Goal of the exercise: For the records below, tally the lines that include the word "TIMESTAMPTZ" and report the number alone.

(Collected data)
━━━━━━
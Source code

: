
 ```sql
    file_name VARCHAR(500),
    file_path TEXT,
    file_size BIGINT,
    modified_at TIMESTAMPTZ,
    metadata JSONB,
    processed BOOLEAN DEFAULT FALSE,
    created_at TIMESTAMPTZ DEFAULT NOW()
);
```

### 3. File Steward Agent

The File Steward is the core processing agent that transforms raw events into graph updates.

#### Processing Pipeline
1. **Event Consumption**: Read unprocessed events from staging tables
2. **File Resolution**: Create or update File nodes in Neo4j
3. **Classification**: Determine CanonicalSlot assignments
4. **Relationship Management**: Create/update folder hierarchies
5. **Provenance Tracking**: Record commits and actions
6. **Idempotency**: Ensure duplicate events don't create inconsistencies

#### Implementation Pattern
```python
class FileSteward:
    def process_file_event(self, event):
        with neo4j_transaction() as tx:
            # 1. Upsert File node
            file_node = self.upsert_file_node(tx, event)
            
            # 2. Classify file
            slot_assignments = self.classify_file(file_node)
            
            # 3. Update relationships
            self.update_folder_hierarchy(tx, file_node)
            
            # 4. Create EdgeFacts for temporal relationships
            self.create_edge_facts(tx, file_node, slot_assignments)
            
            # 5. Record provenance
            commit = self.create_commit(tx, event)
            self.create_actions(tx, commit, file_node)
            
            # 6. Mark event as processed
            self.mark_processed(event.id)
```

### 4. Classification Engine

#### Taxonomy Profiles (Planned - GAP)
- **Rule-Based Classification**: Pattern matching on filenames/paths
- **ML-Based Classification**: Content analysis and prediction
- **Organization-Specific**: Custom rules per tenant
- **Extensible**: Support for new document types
━━━━━━
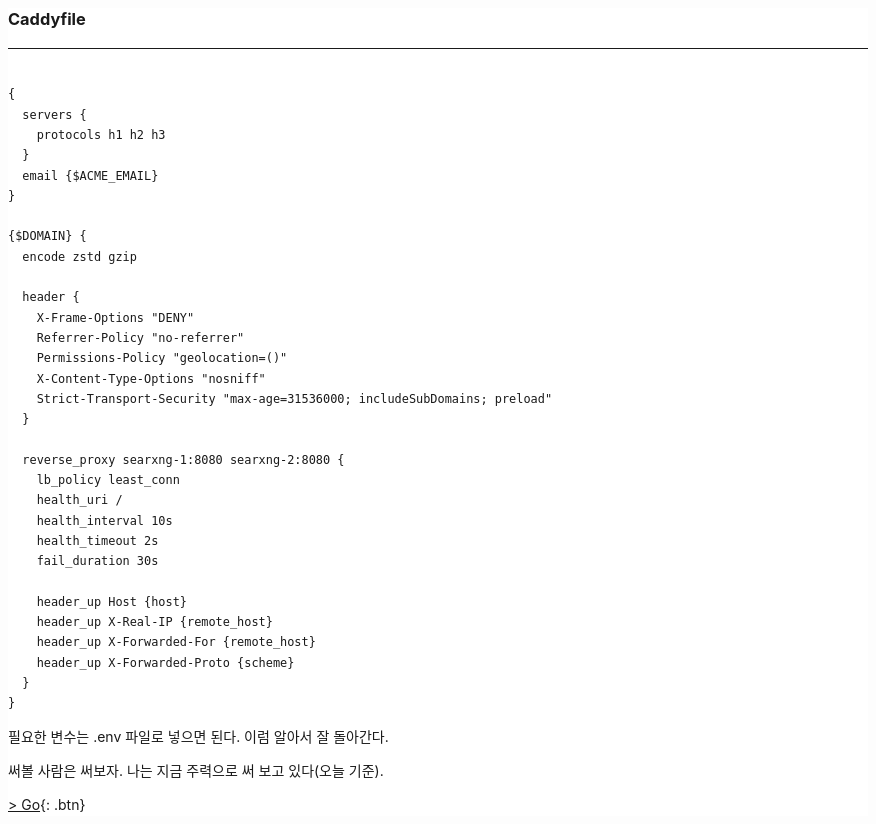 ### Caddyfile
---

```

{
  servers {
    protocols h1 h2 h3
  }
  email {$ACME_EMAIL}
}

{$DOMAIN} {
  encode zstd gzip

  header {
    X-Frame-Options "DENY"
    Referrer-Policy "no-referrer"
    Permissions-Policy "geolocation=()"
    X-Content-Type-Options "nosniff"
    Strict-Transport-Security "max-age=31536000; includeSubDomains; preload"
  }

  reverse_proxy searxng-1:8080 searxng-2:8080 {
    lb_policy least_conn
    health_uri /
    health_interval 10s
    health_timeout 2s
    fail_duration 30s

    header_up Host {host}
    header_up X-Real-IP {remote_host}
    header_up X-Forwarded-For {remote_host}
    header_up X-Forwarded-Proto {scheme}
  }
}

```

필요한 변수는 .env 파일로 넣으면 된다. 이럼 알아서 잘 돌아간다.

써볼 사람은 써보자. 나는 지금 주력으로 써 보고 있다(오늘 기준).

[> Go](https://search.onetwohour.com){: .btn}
━━━━━━
Exercise output: 2